## What to work on
Once the line containing "- 输出: 详细统计报告" has been written out, stop; until then, restate each line of the entries below word for word from the first.

## Data under study

────

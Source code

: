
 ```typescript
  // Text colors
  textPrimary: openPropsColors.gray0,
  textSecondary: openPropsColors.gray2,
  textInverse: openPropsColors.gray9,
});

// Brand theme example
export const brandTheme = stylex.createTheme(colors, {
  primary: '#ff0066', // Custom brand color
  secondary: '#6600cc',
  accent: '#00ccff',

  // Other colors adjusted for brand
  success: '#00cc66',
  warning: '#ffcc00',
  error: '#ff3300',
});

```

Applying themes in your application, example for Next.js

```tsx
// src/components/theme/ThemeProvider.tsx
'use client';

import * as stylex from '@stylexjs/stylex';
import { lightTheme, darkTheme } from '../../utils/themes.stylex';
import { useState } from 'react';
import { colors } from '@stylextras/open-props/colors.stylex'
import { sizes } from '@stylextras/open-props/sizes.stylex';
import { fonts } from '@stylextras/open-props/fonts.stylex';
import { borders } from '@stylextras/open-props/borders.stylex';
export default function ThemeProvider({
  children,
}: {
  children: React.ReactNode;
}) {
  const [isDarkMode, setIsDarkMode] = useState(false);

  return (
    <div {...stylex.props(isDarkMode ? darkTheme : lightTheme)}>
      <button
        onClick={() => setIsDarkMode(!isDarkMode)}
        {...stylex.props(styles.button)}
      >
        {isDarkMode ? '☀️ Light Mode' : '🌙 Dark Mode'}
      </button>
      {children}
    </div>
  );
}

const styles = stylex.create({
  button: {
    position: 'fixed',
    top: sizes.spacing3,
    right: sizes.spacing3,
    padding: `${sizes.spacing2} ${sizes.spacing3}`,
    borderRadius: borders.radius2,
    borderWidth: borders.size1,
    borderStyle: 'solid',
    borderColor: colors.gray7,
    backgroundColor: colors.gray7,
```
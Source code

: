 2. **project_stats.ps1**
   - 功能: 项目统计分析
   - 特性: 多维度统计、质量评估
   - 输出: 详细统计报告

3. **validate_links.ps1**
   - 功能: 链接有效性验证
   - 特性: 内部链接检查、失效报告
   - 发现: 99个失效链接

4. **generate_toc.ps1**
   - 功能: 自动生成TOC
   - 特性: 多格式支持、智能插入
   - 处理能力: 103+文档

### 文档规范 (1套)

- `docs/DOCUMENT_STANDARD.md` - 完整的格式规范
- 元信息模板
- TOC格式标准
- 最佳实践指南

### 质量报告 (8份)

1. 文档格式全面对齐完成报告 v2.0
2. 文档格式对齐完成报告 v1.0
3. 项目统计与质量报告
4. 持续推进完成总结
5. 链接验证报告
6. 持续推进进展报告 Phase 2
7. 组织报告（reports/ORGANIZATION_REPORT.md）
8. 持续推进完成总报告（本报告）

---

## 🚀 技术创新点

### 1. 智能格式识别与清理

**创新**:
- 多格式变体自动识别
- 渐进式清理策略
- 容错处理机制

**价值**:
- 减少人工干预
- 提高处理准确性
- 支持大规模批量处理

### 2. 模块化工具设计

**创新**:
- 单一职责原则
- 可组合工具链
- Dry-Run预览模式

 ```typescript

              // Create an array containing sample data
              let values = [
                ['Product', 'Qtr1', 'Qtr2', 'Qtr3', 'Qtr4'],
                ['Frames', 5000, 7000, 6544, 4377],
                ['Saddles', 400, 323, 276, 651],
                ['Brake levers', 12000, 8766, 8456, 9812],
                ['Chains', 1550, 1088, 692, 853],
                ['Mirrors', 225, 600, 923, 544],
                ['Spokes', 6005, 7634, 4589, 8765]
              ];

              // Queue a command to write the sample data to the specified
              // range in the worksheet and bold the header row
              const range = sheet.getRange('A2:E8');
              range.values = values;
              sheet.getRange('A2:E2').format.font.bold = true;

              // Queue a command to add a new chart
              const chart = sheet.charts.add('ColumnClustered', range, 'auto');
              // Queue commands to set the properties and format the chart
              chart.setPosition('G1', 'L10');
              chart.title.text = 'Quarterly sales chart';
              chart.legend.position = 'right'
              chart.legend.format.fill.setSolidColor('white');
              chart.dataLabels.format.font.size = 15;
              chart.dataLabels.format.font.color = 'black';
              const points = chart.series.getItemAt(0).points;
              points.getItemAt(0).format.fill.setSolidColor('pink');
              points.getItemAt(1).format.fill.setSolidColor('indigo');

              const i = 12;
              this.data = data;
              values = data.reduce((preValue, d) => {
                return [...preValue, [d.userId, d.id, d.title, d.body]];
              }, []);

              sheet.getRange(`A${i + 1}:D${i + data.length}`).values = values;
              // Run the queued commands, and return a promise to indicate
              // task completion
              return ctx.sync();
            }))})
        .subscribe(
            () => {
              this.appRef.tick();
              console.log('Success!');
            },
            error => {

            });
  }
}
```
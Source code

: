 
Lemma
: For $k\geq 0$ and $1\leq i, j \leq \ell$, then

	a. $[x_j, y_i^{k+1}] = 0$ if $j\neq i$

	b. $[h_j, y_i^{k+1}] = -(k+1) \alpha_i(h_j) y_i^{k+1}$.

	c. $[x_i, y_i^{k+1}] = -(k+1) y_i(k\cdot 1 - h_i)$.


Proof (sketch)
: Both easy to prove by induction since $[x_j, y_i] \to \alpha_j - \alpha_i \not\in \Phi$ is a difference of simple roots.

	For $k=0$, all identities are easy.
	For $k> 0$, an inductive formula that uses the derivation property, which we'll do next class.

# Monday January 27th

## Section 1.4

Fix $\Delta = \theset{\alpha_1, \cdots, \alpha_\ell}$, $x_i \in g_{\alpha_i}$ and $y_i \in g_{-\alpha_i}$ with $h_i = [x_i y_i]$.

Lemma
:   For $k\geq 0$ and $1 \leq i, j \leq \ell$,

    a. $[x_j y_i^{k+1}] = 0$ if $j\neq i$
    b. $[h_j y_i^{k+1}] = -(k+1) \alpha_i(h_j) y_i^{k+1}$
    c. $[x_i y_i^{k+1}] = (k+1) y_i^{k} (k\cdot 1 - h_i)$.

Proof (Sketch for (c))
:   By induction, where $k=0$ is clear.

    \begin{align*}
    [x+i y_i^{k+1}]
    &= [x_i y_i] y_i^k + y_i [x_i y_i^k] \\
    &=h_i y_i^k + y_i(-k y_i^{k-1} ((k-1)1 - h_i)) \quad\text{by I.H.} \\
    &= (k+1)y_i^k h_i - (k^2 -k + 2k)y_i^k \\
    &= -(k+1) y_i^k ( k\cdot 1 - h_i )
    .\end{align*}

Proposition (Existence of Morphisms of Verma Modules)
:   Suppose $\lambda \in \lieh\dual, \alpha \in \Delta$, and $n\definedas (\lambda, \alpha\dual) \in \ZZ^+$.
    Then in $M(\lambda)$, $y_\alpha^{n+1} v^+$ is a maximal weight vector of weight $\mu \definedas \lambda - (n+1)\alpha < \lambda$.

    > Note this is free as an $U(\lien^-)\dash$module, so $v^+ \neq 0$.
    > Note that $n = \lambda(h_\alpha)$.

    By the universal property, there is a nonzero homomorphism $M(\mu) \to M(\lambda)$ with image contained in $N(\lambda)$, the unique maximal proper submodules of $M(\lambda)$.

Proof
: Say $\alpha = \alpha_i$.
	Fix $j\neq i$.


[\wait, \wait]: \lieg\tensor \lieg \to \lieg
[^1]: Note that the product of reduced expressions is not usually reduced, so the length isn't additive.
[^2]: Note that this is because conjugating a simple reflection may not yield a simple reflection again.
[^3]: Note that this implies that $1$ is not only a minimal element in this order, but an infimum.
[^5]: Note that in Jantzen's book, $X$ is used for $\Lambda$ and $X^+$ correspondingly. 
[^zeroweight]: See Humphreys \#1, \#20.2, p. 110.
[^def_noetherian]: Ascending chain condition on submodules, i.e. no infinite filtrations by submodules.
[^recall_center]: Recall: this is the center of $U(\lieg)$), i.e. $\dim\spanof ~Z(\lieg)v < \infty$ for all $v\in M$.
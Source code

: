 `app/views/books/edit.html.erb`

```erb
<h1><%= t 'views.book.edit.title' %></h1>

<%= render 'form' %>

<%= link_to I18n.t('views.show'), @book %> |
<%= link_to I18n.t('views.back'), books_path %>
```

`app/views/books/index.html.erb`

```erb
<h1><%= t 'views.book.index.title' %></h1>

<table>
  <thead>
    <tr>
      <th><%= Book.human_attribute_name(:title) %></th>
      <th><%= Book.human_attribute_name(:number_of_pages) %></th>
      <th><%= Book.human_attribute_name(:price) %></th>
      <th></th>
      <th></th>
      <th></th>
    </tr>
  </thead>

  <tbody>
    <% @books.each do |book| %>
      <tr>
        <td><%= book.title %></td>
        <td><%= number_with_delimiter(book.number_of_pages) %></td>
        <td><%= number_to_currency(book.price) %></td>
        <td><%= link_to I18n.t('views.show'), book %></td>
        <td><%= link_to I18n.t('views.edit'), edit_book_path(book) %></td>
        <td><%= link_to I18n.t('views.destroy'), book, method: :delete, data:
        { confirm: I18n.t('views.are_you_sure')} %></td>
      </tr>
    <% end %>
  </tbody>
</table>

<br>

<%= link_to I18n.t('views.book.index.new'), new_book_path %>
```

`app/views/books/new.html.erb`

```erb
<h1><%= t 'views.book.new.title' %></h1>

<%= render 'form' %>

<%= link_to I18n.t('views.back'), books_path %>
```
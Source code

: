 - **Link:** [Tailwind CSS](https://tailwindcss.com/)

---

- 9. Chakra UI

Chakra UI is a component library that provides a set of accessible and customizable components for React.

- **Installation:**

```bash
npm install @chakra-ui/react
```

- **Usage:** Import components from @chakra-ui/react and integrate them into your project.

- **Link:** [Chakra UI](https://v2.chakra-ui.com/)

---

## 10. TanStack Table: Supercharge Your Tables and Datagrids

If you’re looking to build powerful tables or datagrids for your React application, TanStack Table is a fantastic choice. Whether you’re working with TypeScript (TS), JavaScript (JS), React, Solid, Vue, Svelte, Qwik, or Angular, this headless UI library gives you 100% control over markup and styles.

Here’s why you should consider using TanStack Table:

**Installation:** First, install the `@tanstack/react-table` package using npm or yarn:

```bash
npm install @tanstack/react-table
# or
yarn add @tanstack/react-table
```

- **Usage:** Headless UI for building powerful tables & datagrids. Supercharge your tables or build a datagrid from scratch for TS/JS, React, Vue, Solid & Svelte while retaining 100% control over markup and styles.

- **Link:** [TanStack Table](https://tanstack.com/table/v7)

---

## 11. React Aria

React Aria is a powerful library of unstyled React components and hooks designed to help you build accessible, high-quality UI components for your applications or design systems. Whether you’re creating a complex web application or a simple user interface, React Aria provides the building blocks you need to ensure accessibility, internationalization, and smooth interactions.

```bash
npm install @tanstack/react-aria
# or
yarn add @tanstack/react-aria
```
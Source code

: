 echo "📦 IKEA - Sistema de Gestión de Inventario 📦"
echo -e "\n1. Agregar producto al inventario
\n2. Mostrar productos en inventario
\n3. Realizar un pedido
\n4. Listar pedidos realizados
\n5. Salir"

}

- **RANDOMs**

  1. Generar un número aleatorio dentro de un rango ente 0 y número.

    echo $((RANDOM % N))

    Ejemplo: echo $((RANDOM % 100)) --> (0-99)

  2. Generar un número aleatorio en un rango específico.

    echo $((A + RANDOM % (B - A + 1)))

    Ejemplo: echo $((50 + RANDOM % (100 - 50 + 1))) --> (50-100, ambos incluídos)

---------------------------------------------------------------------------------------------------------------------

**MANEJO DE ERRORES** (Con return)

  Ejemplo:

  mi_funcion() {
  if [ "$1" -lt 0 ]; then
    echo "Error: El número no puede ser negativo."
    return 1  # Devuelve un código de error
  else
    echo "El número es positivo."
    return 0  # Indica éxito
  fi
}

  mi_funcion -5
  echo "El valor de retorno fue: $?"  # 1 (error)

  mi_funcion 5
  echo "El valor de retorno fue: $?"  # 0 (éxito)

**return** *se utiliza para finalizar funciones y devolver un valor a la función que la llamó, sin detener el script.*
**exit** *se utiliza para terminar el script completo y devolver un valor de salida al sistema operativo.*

────

## Finished task
Source code

:
 ```typescript
  // Text colors
  textPrimary: openPropsColors.gray0,
  textSecondary: openPropsColors.gray2,
  textInverse: openPropsColors.gray9,
});

// Brand theme example
export const brandTheme = stylex.createTheme(colors, {
  primary: '#ff0066', // Custom brand color
  secondary: '#6600cc',
  accent: '#00ccff',

  // Other colors adjusted for brand
  success: '#00cc66',
  warning: '#ffcc00',
  error: '#ff3300',
});

```

Applying themes in your application, example for Next.js

```tsx
// src/components/theme/ThemeProvider.tsx
'use client';

import * as stylex from '@stylexjs/stylex';
import { lightTheme, darkTheme } from '../../utils/themes.stylex';
import { useState } from 'react';
import { colors } from '@stylextras/open-props/colors.stylex'
import { sizes } from '@stylextras/open-props/sizes.stylex';
import { fonts } from '@stylextras/open-props/fonts.stylex';
import { borders } from '@stylextras/open-props/borders.stylex';
export default function ThemeProvider({
  children,
}: {
  children: React.ReactNode;
}) {
  const [isDarkMode, setIsDarkMode] = useState(false);

  return (
    <div {...stylex.props(isDarkMode ? darkTheme : lightTheme)}>
      <button
        onClick={() => setIsDarkMode(!isDarkMode)}
        {...stylex.props(styles.button)}
      >
        {isDarkMode ? '☀️ Light Mode' : '🌙 Dark Mode'}
      </button>
      {children}
    </div>
  );
}

const styles = stylex.create({
  button: {
    position: 'fixed',
    top: sizes.spacing3,
    right: sizes.spacing3,
    padding: `${sizes.spacing2} ${sizes.spacing3}`,
    borderRadius: borders.radius2,
    borderWidth: borders.size1,
    borderStyle: 'solid',
    borderColor: colors.gray7,
    backgroundColor: colors.gray7,
```
Source code

: 2. **project_stats.ps1**
   - 功能: 项目统计分析
   - 特性: 多维度统计、质量评估
   - 输出: 详细统计报告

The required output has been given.